- Problem to work on: Working from the records below, repeat exactly the lines starting at the line that contains "This pull request" and ending at the line that contains "- Adds detailed", inclusive.
::::::
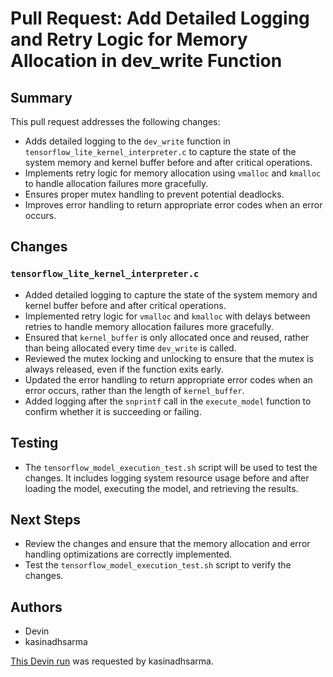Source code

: # Pull Request: Add Detailed Logging and Retry Logic for Memory Allocation in dev_write Function

## Summary
This pull request addresses the following changes:
- Adds detailed logging to the `dev_write` function in `tensorflow_lite_kernel_interpreter.c` to capture the state of the system memory and kernel buffer before and after critical operations.
- Implements retry logic for memory allocation using `vmalloc` and `kmalloc` to handle allocation failures more gracefully.
- Ensures proper mutex handling to prevent potential deadlocks.
- Improves error handling to return appropriate error codes when an error occurs.

## Changes
### `tensorflow_lite_kernel_interpreter.c`
- Added detailed logging to capture the state of the system memory and kernel buffer before and after critical operations.
- Implemented retry logic for `vmalloc` and `kmalloc` with delays between retries to handle memory allocation failures more gracefully.
- Ensured that `kernel_buffer` is only allocated once and reused, rather than being allocated every time `dev_write` is called.
- Reviewed the mutex locking and unlocking to ensure that the mutex is always released, even if the function exits early.
- Updated the error handling to return appropriate error codes when an error occurs, rather than the length of `kernel_buffer`.
- Added logging after the `snprintf` call in the `execute_model` function to confirm whether it is succeeding or failing.

## Testing
- The `tensorflow_model_execution_test.sh` script will be used to test the changes. It includes logging system resource usage before and after loading the model, executing the model, and retrieving the results.

## Next Steps
- Review the changes and ensure that the memory allocation and error handling optimizations are correctly implemented.
- Test the `tensorflow_model_execution_test.sh` script to verify the changes.

## Authors
- Devin
- kasinadhsarma

[This Devin run](https://preview.devin.ai/devin/9d7851473ca746abb70432615d437132) was requested by kasinadhsarma.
::::::
- Task result:
This pull request addresses the following changes:
- Adds detailed logging to the `dev_write` function in `tensorflow_lite_kernel_interpreter.c` to capture the state of the system memory and kernel buffer before and after critical operations.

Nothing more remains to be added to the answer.